In the material below, list every line carrying the string "isabellebody".

Data provided START

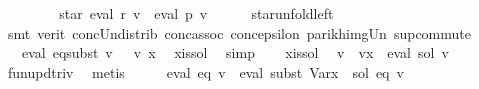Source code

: \begin{isabellebody}
\ \ \isamarkupfalse%
\ \isamarkupfalse%
\ {\isachardoublequoteopen}{\isasymdots}\ {\isacharequal}{\kern0pt}\ {\isasymPsi}\ {\isacharparenleft}{\kern0pt}star\ {\isacharparenleft}{\kern0pt}eval\ {\isacharquery}{\kern0pt}r\ v{\isacharparenright}{\kern0pt}\ {\isacharat}{\kern0pt}{\isacharat}{\kern0pt}\ eval\ p\ v{\isacharparenright}{\kern0pt}{\isachardoublequoteclose}\isanewline
\ \ \ \ \isamarkupfalse%
\ star{\isacharunderscore}{\kern0pt}unfold{\isacharunderscore}{\kern0pt}left\isanewline
\ \ \ \ \isamarkupfalse%
\ {\isacharparenleft}{\kern0pt}smt\ {\isacharparenleft}{\kern0pt}verit{\isacharparenright}{\kern0pt}\ conc{\isacharunderscore}{\kern0pt}Un{\isacharunderscore}{\kern0pt}distrib{\isacharparenleft}{\kern0pt}{}{\isacharparenright}{\kern0pt}\ conc{\isacharunderscore}{\kern0pt}assoc\ conc{\isacharunderscore}{\kern0pt}epsilon{\isacharparenleft}{\kern0pt}{}{\isacharparenright}{\kern0pt}\ parikh{\isacharunderscore}{\kern0pt}img{\isacharunderscore}{\kern0pt}Un\ sup{\isacharunderscore}{\kern0pt}commute{\isacharparenright}{\kern0pt}\isanewline
\ \ \isamarkupfalse%
\ \isamarkupfalse%
\ {\isacharasterisk}{\kern0pt}{\isacharcolon}{\kern0pt}\ {\isachardoublequoteopen}{\isasymPsi}\ {\isacharparenleft}{\kern0pt}eval\ {\isacharquery}{\kern0pt}eq{\isacharunderscore}{\kern0pt}subst\ v{\isacharparenright}{\kern0pt}\ {\isasymsubseteq}\ {\isasymPsi}\ {\isacharparenleft}{\kern0pt}v\ x{\isacharparenright}{\kern0pt}{\isachardoublequoteclose}\ \isamarkupfalse%
\ x{\isacharunderscore}{\kern0pt}is{\isacharunderscore}{\kern0pt}sol\ \isamarkupfalse%
\ simp\isanewline
\ \ \isamarkupfalse%
\ x{\isacharunderscore}{\kern0pt}is{\isacharunderscore}{\kern0pt}sol\ \isamarkupfalse%
\ {\isachardoublequoteopen}v\ {\isacharequal}{\kern0pt}\ v{\isacharparenleft}{\kern0pt}x\ {\isacharcolon}{\kern0pt}{\isacharequal}{\kern0pt}\ eval\ sol\ v{\isacharparenright}{\kern0pt}{\isachardoublequoteclose}\ \isamarkupfalse%
\ fun{\isacharunderscore}{\kern0pt}upd{\isacharunderscore}{\kern0pt}triv\ \isamarkupfalse%
\ metis\isanewline
\ \ \isamarkupfalse%
\ \isamarkupfalse%
\ {\isachardoublequoteopen}eval\ eq\ v\ {\isacharequal}{\kern0pt}\ eval\ {\isacharparenleft}{\kern0pt}subst\ {\isacharparenleft}{\kern0pt}Var{\isacharparenleft}{\kern0pt}x\ {\isacharcolon}{\kern0pt}{\isacharequal}{\kern0pt}\ sol{\isacharparenright}{\kern0pt}{\isacharparenright}{\kern0pt}\ eq{\isacharparenright}{\kern0pt}\ v{\isachardoublequoteclose}\isanewline

\end{isabellebody}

Data provided END

> **Exercise response**
: \begin{isabellebody}
\end{isabellebody}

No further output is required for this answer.